Um amigo e, embora só
recentemente conhecido, um rapaz do meu tempo, o embaixador Francisco Seixas da
Costa tem um blogue. Há dias, a caminho da sua terra, passou por Amarante, foi
atestar a uma bomba e encetou conversa com os olhos não mediterrânicos da garagista.

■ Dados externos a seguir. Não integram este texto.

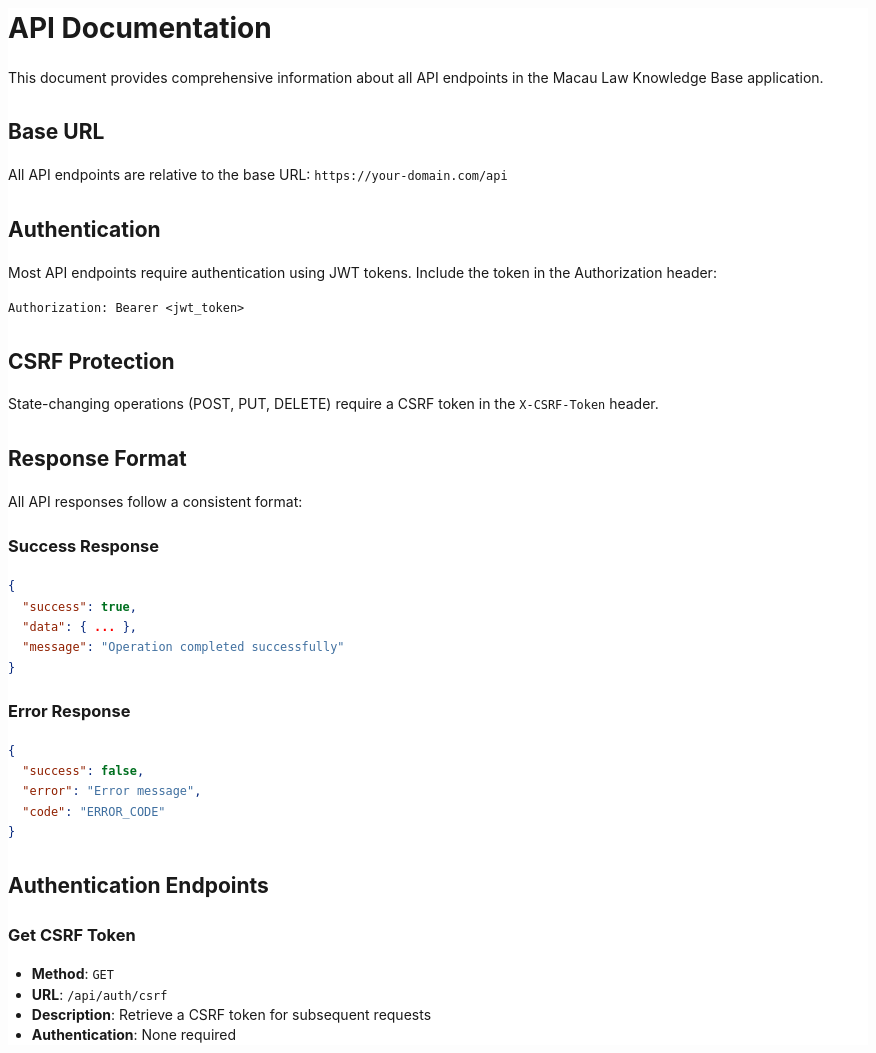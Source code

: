 # API Documentation

This document provides comprehensive information about all API endpoints in the Macau Law Knowledge Base application.

## Base URL

All API endpoints are relative to the base URL: `https://your-domain.com/api`

## Authentication

Most API endpoints require authentication using JWT tokens. Include the token in the Authorization header:

```
Authorization: Bearer <jwt_token>
```

## CSRF Protection

State-changing operations (POST, PUT, DELETE) require a CSRF token in the `X-CSRF-Token` header.

## Response Format

All API responses follow a consistent format:

### Success Response
```json
{
  "success": true,
  "data": { ... },
  "message": "Operation completed successfully"
}
```

### Error Response
```json
{
  "success": false,
  "error": "Error message",
  "code": "ERROR_CODE"
}
```

## Authentication Endpoints

### Get CSRF Token
- **Method**: `GET`
- **URL**: `/api/auth/csrf`
- **Description**: Retrieve a CSRF token for subsequent requests
- **Authentication**: None required
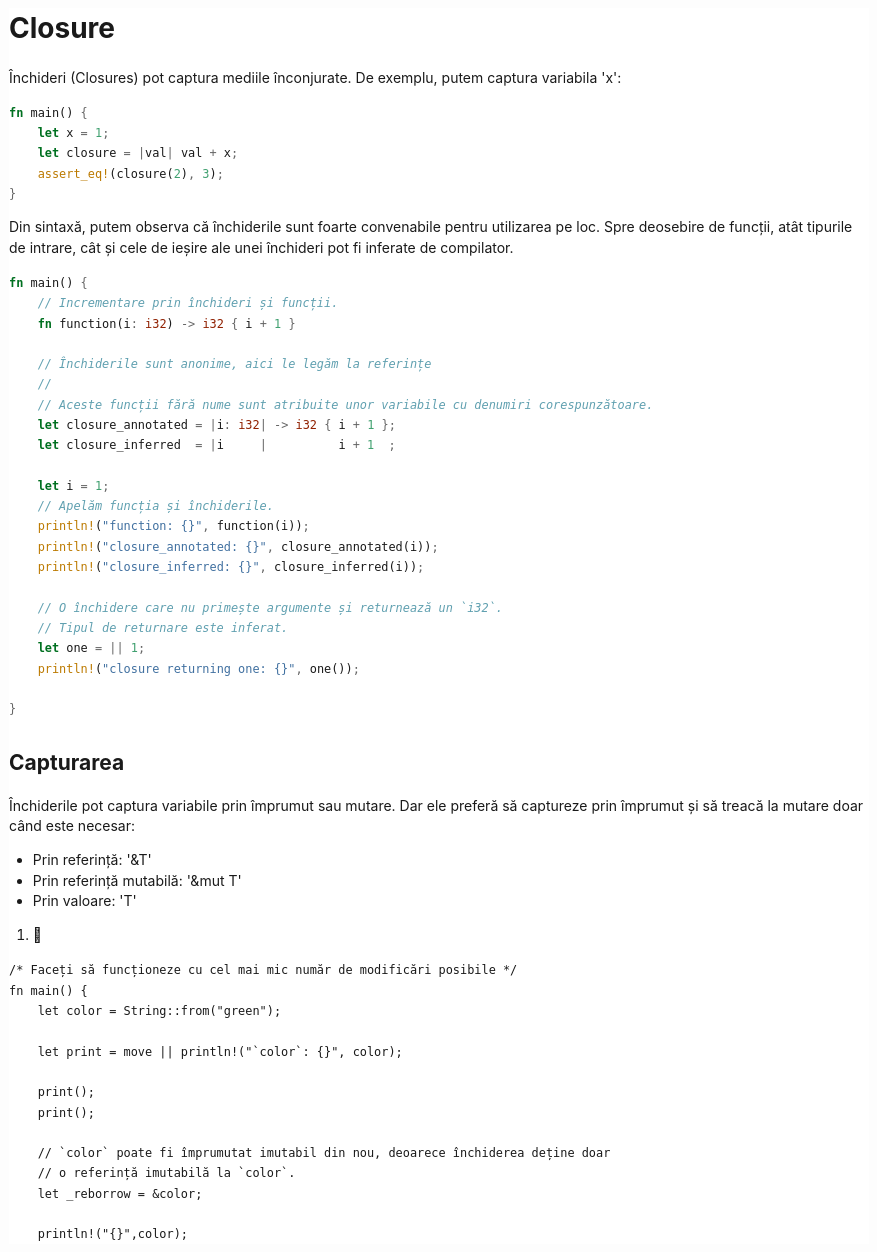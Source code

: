# Closure
Închideri (Closures) pot captura mediile înconjurate. De exemplu, putem captura variabila 'x':
```rust
fn main() {
    let x = 1;
    let closure = |val| val + x;
    assert_eq!(closure(2), 3);
}
```

Din sintaxă, putem observa că închiderile sunt foarte convenabile pentru utilizarea pe loc. Spre deosebire de funcții, atât tipurile de intrare, cât și cele de ieșire ale unei închideri pot fi inferate de compilator.

```rust
fn main() {
    // Incrementare prin închideri și funcții.
    fn function(i: i32) -> i32 { i + 1 }

    // Închiderile sunt anonime, aici le legăm la referințe
    // 
    // Aceste funcții fără nume sunt atribuite unor variabile cu denumiri corespunzătoare.
    let closure_annotated = |i: i32| -> i32 { i + 1 };
    let closure_inferred  = |i     |          i + 1  ;

    let i = 1;
    // Apelăm funcția și închiderile.
    println!("function: {}", function(i));
    println!("closure_annotated: {}", closure_annotated(i));
    println!("closure_inferred: {}", closure_inferred(i));

    // O închidere care nu primește argumente și returnează un `i32`.
    // Tipul de returnare este inferat.
    let one = || 1;
    println!("closure returning one: {}", one());

}
```

## Capturarea
Închiderile pot captura variabile prin împrumut sau mutare. Dar ele preferă să captureze prin împrumut și să treacă la mutare doar când este necesar:

- Prin referință: '&T'
- Prin referință mutabilă: '&mut T'
- Prin valoare: 'T'


1. 🌟

```rust,editable
/* Faceți să funcționeze cu cel mai mic număr de modificări posibile */
fn main() {
    let color = String::from("green");

    let print = move || println!("`color`: {}", color);

    print();
    print();

    // `color` poate fi împrumutat imutabil din nou, deoarece închiderea deține doar
    // o referință imutabilă la `color`.
    let _reborrow = &color;

    println!("{}",color);
```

"De onde é?" e tal, seguido de respostas em reticências, de alguém
resignado a tão pouco se saber do seu país. Russa... de uma ilha... a norte do
Japão... Rapaz do meu tempo, do tempo em que os atlas eram devorados com uma
vontade que atestava na suspeita de talvez nunca se ir nem a Badajoz, Seixas da
Costa disse-lhe: "É de Sacalina?" E a mulher derreteu-se: "Estou
em Portugal há 12 anos. É a primeira pessoa que me disse o nome da minha
ilha."
Porque também sou um rapaz do
meu tempo, eu também diria Sacalina e, como gosto de apostar, talvez
prescindisse da sugestão sobre ser do norte do Japão. A russa: "Sou duma
ilha..." E eu, logo: "Sacalina!" E como gosto também de competir
aproveitei para mandar ao meu amigo uma pergunta, em SMS: "De que país era
capital a cidade antigamente conhecida como Santa Maria Bathurst?" Tinha
uma armadilha, a Wikipédia não reconhece esse nome inteiro, só Bathurst, antigo
nome da capital da Gâmbia, hoje Banjul. O nome da capital, no meu tempo liceu,
incluía a ilha onde Bathurst estava (Santa Maria), nome completo que
desapareceu bem antes do advento desse saber universal que é o Google. A
resposta veio no quinquagésimo de segundo, afastando a hipótese de pesquisa
prévia (que, aliás, não serviria de nada): "Gâmbia." Na verdade,
porque ele é diplomata, escreveu em forma de dúvida delicada:
"Gâmbia?"
Só confirmei o que já sabia,
Seixas da Costa é um trota mundos, o seu blogue chama-se Duas ou Três Coisas,
um piscar de olho ao filme de Jean-Luc Godard, Duas ou Três Coisas Que Sei
Dela, sendo ela, Paris, onde ele foi embaixador. Apesar de ser sobre Paris, o
filme tem como protagonista Marina Vlady (olha, outra russa pelo mundo), atriz
a quem o realizador cometeu a tolice de pedir em casamento no começo das
filmagens. Tendo levado com os pés, Godard nunca mais falou com a sua atriz
durante a rodagem, com exceção de algumas ordens ditas para o microfone de
orelha, a que ela tinha de responder olhando a câmara. Um dia, Godard
atirou-lhe: "Define-te numa palavra!". Marina Vlady respondeu (e está
no filme): "Indiferença." O exato oposto do que define Seixas da
Costa, mesmo quando para numa estação de serviço a caminho do Marão.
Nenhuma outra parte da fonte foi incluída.